Our Discord was filled with people cashing, though, both from NBA DFS and MLB DFS. If you want free advice, head there now. You can tap into all of our write ups for one low price as well. Today we’ll go over the top NBA DFS picks you need in most of your lineups, as well as some elite GPP pivots and the best game stacking spots. Let’s build!
- Know what contest you’re entering before you pick a single player. Cash games (50/50s, head-to-head) pay out the top half of the field. Your goal is a safe, reliable lineup. GPP tournaments pay out the top 15-20%, with most of the prize pool at the very top. Your goal there is the ceiling. These two goals require completely different lineups.
- Shorthanded teams are your best friend.
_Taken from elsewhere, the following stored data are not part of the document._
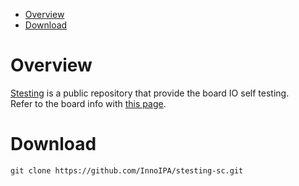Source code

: <!--
 Copyright (c) 2022 Innodisk crop.
 
 This software is released under the MIT License.
 https://opensource.org/licenses/MIT
-->

- [Overview](#overview)
- [Download](#download)

# Overview
[Stesting](https://github.com/InnoIPA/stesting-sc) is a public repository that provide the board IO self testing.  
Refer to the board info with [this page](https://github.com/InnoIPA/EXMU-X261-usermanual/tree/main/tocs/1.Hardware).
# Download
```
git clone https://github.com/InnoIPA/stesting-sc.git
```
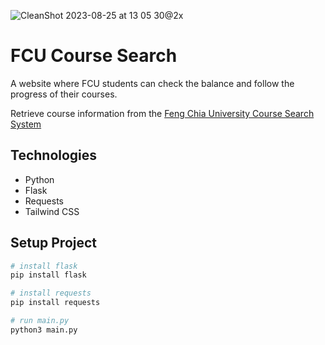 ![CleanShot 2023-08-25 at 13 05 30@2x](https://github.com/ridemountainpig/fcu-course-search/assets/92412722/19689b2f-0e16-472d-9e8d-f37f5f924d30)

# FCU Course Search

A website where FCU students can check the balance and follow the progress of their courses.

Retrieve course information from the [Feng Chia University Course Search System](https://coursesearch04.fcu.edu.tw/main.aspx?token=eyJ0eXAiOiJKV1QiLCJhbGciOiJIUzI1NiJ9.eyJleHAiOjE2NzQ4ODY2Mzd9._xGurQqtZrVY1jvDCJ0O8kc6lcesLUnenpLu-VM1fZg)

## Technologies

-   Python
-   Flask
-   Requests
-   Tailwind CSS

## Setup Project

```bash
# install flask
pip install flask

# install requests
pip install requests

# run main.py
python3 main.py
```
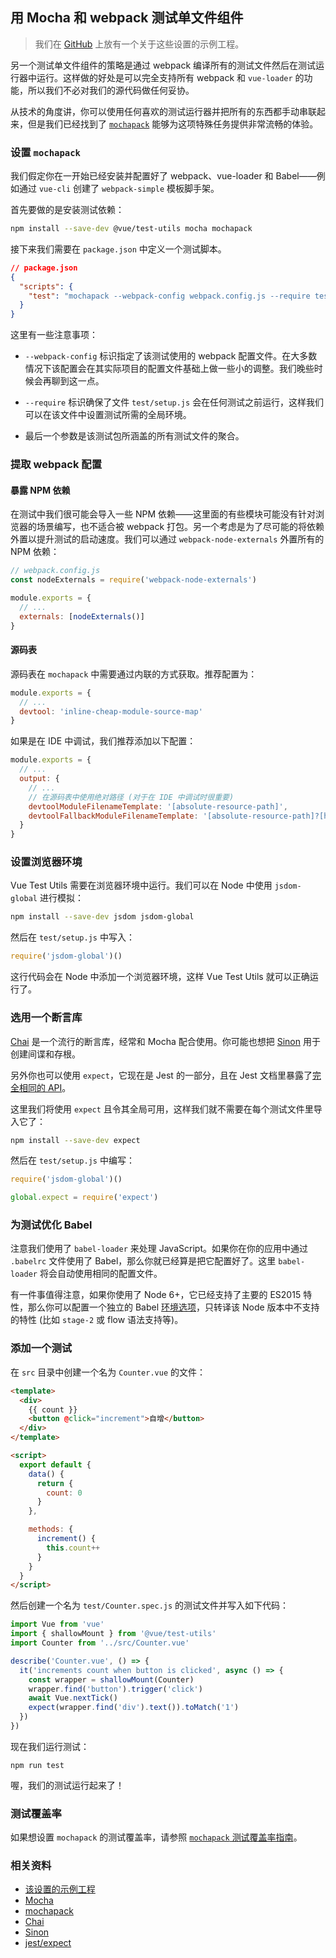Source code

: ## 用 Mocha 和 webpack 测试单文件组件

> 我们在 [GitHub](https://github.com/vuejs/vue-cli/tree/dev/packages/%40vue/cli-plugin-unit-mocha) 上放有一个关于这些设置的示例工程。

另一个测试单文件组件的策略是通过 webpack 编译所有的测试文件然后在测试运行器中运行。这样做的好处是可以完全支持所有 webpack 和 `vue-loader` 的功能，所以我们不必对我们的源代码做任何妥协。

从技术的角度讲，你可以使用任何喜欢的测试运行器并把所有的东西都手动串联起来，但是我们已经找到了 [`mochapack`](https://github.com/sysgears/mochapack) 能够为这项特殊任务提供非常流畅的体验。

### 设置 `mochapack`

我们假定你在一开始已经安装并配置好了 webpack、vue-loader 和 Babel——例如通过 `vue-cli` 创建了 `webpack-simple` 模板脚手架。

首先要做的是安装测试依赖：

```bash
npm install --save-dev @vue/test-utils mocha mochapack
```

接下来我们需要在 `package.json` 中定义一个测试脚本。

```json
// package.json
{
  "scripts": {
    "test": "mochapack --webpack-config webpack.config.js --require test/setup.js test/**/*.spec.js"
  }
}
```

这里有一些注意事项：

- `--webpack-config` 标识指定了该测试使用的 webpack 配置文件。在大多数情况下该配置会在其实际项目的配置文件基础上做一些小的调整。我们晚些时候会再聊到这一点。

- `--require` 标识确保了文件 `test/setup.js` 会在任何测试之前运行，这样我们可以在该文件中设置测试所需的全局环境。

- 最后一个参数是该测试包所涵盖的所有测试文件的聚合。

### 提取 webpack 配置

#### 暴露 NPM 依赖

在测试中我们很可能会导入一些 NPM 依赖——这里面的有些模块可能没有针对浏览器的场景编写，也不适合被 webpack 打包。另一个考虑是为了尽可能的将依赖外置以提升测试的启动速度。我们可以通过 `webpack-node-externals` 外置所有的 NPM 依赖：

```js
// webpack.config.js
const nodeExternals = require('webpack-node-externals')

module.exports = {
  // ...
  externals: [nodeExternals()]
}
```

#### 源码表

源码表在 `mochapack` 中需要通过内联的方式获取。推荐配置为：

```js
module.exports = {
  // ...
  devtool: 'inline-cheap-module-source-map'
}
```

如果是在 IDE 中调试，我们推荐添加以下配置：

```js
module.exports = {
  // ...
  output: {
    // ...
    // 在源码表中使用绝对路径 (对于在 IDE 中调试时很重要)
    devtoolModuleFilenameTemplate: '[absolute-resource-path]',
    devtoolFallbackModuleFilenameTemplate: '[absolute-resource-path]?[hash]'
  }
}
```

### 设置浏览器环境

Vue Test Utils 需要在浏览器环境中运行。我们可以在 Node 中使用 `jsdom-global` 进行模拟：

```bash
npm install --save-dev jsdom jsdom-global
```

然后在 `test/setup.js` 中写入：

```js
require('jsdom-global')()
```

这行代码会在 Node 中添加一个浏览器环境，这样 Vue Test Utils 就可以正确运行了。

### 选用一个断言库

[Chai](http://chaijs.com/) 是一个流行的断言库，经常和 Mocha 配合使用。你可能也想把 [Sinon](http://sinonjs.org/) 用于创建间谍和存根。

另外你也可以使用 `expect`，它现在是 Jest 的一部分，且在 Jest 文档里暴露了[完全相同的 API](https://jestjs.io/docs/zh-Hans/expect)。

这里我们将使用 `expect` 且令其全局可用，这样我们就不需要在每个测试文件里导入它了：

```bash
npm install --save-dev expect
```

然后在 `test/setup.js` 中编写：

```js
require('jsdom-global')()

global.expect = require('expect')
```

### 为测试优化 Babel

注意我们使用了 `babel-loader` 来处理 JavaScript。如果你在你的应用中通过 `.babelrc` 文件使用了 Babel，那么你就已经算是把它配置好了。这里 `babel-loader` 将会自动使用相同的配置文件。

有一件事值得注意，如果你使用了 Node 6+，它已经支持了主要的 ES2015 特性，那么你可以配置一个独立的 Babel [环境选项](https://babeljs.io/docs/usage/babelrc/#env-option)，只转译该 Node 版本中不支持的特性 (比如 `stage-2` 或 flow 语法支持等)。

### 添加一个测试

在 `src` 目录中创建一个名为 `Counter.vue` 的文件：

```html
<template>
  <div>
    {{ count }}
    <button @click="increment">自增</button>
  </div>
</template>

<script>
  export default {
    data() {
      return {
        count: 0
      }
    },

    methods: {
      increment() {
        this.count++
      }
    }
  }
</script>
```

然后创建一个名为 `test/Counter.spec.js` 的测试文件并写入如下代码：

```js
import Vue from 'vue'
import { shallowMount } from '@vue/test-utils'
import Counter from '../src/Counter.vue'

describe('Counter.vue', () => {
  it('increments count when button is clicked', async () => {
    const wrapper = shallowMount(Counter)
    wrapper.find('button').trigger('click')
    await Vue.nextTick()
    expect(wrapper.find('div').text()).toMatch('1')
  })
})
```

现在我们运行测试：

```
npm run test
```

喔，我们的测试运行起来了！

### 测试覆盖率

如果想设置 `mochapack` 的测试覆盖率，请参照 [`mochapack` 测试覆盖率指南](https://github.com/sysgears/mochapack/blob/master/docs/guides/code-coverage.md)。

### 相关资料

- [该设置的示例工程](https://github.com/vuejs/vue-cli/tree/dev/packages/%40vue/cli-plugin-unit-mocha)
- [Mocha](https://mochajs.org/)
- [mochapack](https://github.com/sysgears/mochapack/)
- [Chai](http://chaijs.com/)
- [Sinon](http://sinonjs.org/)
- [jest/expect](https://jestjs.io/docs/zh-Hans/expect)
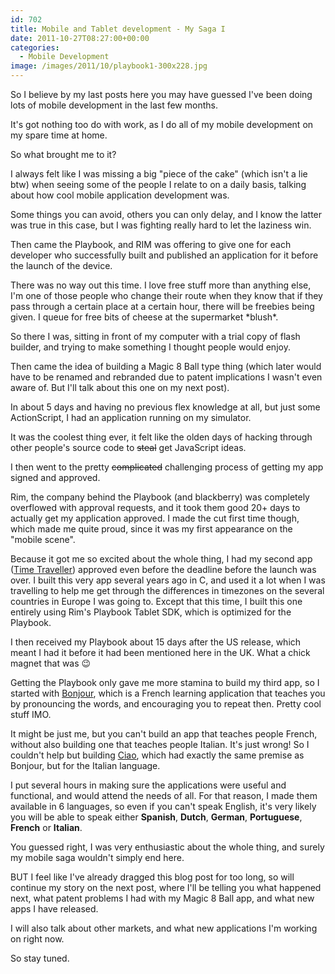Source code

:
 ```yaml
---
id: 702
title: Mobile and Tablet development - My Saga I
date: 2011-10-27T08:27:00+00:00
categories:
  - Mobile Development
image: /images/2011/10/playbook1-300x228.jpg
---
```


So I believe by my last posts here you may have guessed I've been doing lots of mobile development in the last few months.

It's got nothing too do with work, as I do all of my mobile development on my spare time at home.

So what brought me to it?

I always felt like I was missing a big "piece of the cake" (which isn't a lie btw) when seeing some of the people I relate to on a daily basis, talking about how cool mobile application development was.

Some things you can avoid, others you can only delay, and I know the latter was true in this case, but I was fighting really hard to let the laziness win.

Then came the Playbook, and RIM was offering to give one for each developer who successfully built and published an application for it before the launch of the device.

There was no way out this time. I love free stuff more than anything else, I'm one of those people who change their route when they know that if they pass through a certain place at a certain hour, there will be freebies being given. I queue for free bits of cheese at the supermarket \*blush\*.

So there I was, sitting in front of my computer with a trial copy of flash builder, and trying to make something I thought people would enjoy.

Then came the idea of building a Magic 8 Ball type thing (which later would have to be renamed and rebranded due to patent implications I wasn't even aware of. But I'll talk about this one on my next post).

In about 5 days and having no previous flex knowledge at all, but just some ActionScript, I had an application running on my simulator.

It was the coolest thing ever, it felt like the olden days of hacking through other people's source code to <span style="text-decoration: line-through;">steal</span> get JavaScript ideas.

I then went to the pretty  <span style="text-decoration: line-through;">complicated</span> challenging process of getting my app signed and approved.

Rim, the company behind the Playbook (and blackberry) was completely overflowed with approval requests, and it took them good 20+ days to actually get my application approved. I made the cut first time though, which made me quite proud, since it was my first appearance on the "mobile scene".

Because it got me so excited about the whole thing, I had my second app ([Time Traveller](https://appworld.blackberry.com/webstore/content/36687/?lang=en)) approved even before the deadline before the launch was over. I built this very app several years ago in C, and used it a lot when I was travelling to help me get through the differences in timezones on the several countries in Europe I was going to. Except that this time, I built this one entirely using Rim's Playbook Tablet SDK, which is optimized for the Playbook.

I then received my Playbook about 15 days after the US release, which meant I had it before it had been mentioned here in the UK. What a chick magnet that was 😉

Getting the Playbook only gave me more stamina to build my third app, so I started with [Bonjour](https://appworld.blackberry.com/webstore/content/48676/), which is a French learning application that teaches you by pronouncing the words, and encouraging you to repeat then. Pretty cool stuff IMO.

It might be just me, but you can't build an app that teaches people French, without also building one that teaches people Italian. It's just wrong! So I couldn't help but building [Ciao](https://appworld.blackberry.com/webstore/content/50729/?lang=en), which had exactly the same premise as Bonjour, but for the Italian language.

I put several hours in making sure the applications were useful and functional, and would attend the needs of all. For that reason, I made them available in 6 languages, so even if you can't speak English, it's very likely you will be able to speak either **Spanish**, **Dutch**, **German**, **Portuguese**, **French** or **Italian**.

You guessed right, I was very enthusiastic about the whole thing, and surely my mobile saga wouldn't simply end here.

BUT I feel like I've already dragged this blog post for too long, so will continue my story on the next post, where I'll be telling you what happened next, what patent problems I had with my Magic 8 Ball app, and what new apps I have released.

I will also talk about other markets, and what new applications I'm working on right now.

So stay tuned.
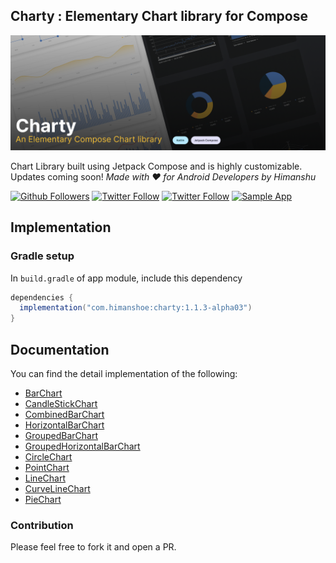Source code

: ## Charty : Elementary Chart library for Compose

![Charty](img/charty-banner.png)

Chart Library built using Jetpack Compose and is highly customizable. Updates coming soon!
_Made with ❤️ for Android Developers by Himanshu_

[![Github Followers](https://img.shields.io/github/followers/hi-manshu?label=Follow&style=social)](https://github.com/hi-manshu)
[![Twitter Follow](https://img.shields.io/twitter/follow/hi_man_shoe?label=Follow&style=social)](https://twitter.com/hi_man_shoe)
[![Twitter Follow](https://img.shields.io/badge/Featured%20in%20androidweekly.net-%23532-orange)](https://androidweekly.net/issues/issue-532)
[![Sample App](https://img.shields.io/github/v/release/hi-manshu/Charty?color=7885FF&label=Sample%20App&logo=android&style=for-the-badge)](https://github.com/hi-manshu/Charty/releases/latest/download/charty-sample.apk)

## Implementation

### Gradle setup

In `build.gradle` of app module, include this dependency

```gradle
dependencies {
  implementation("com.himanshoe:charty:1.1.3-alpha03")
}
```

## Documentation
You can find the detail implementation of the following:

- [BarChart](docs/BarChart.md)
- [CandleStickChart](docs/CandleStickChart.md)
- [CombinedBarChart](docs/CombinedBarChart.md)
- [HorizontalBarChart](docs/HorizontalBarChart.md)
- [GroupedBarChart](docs/GroupedBarChart.md)
- [GroupedHorizontalBarChart](docs/GroupedHorizontalBarChart.md)
- [CircleChart](docs/CircleChart.md)
- [PointChart](docs/PointChart.md)
- [LineChart](docs/LineChart.md)
- [CurveLineChart](docs/CurveLineChart.md)
- [PieChart](docs/PieChart.md)


### Contribution
Please feel free to fork it and open a PR.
When a team is missing rotation players, the guys left get more minutes, more shots, and more fantasy opportunities than their salaries reflect. That’s the formula. Check every team’s injury report before building — not as an afterthought, but as step one.
- Avoid blowout games unless you’re on the right side. High game totals tell you where the points are — the total is the sportsbook’s projected combined score. Higher total = more points on the floor = more fantasy points available.
- Minutes are the currency of DFS. Always ask: how many minutes is this guy going to play? A player can’t score if he’s on the bench. Before you add anyone to your lineup, ask yourself: is his role clearly defined tonight? Does he have a path to 28+ minutes? Then that guy is probably viable.
- Understand floor vs. ceiling before you decide who to play. Floor is the minimum you can reasonably expect from a player. The ceiling is the maximum upside if everything goes right. In cash games, you want floor guys who almost certainly hit their value. In tournaments, you want ceiling — guys who can go nuclear.
- Ownership can be your edge — use it. In GPPs, the field chases names or super-owned options. We can leverage that by playing comparable plays with lower ownership.
- Don’t pay for a big name if the context is bad. Salary doesn’t equal value. A star in a tough spot is often worse than a role player in a great one.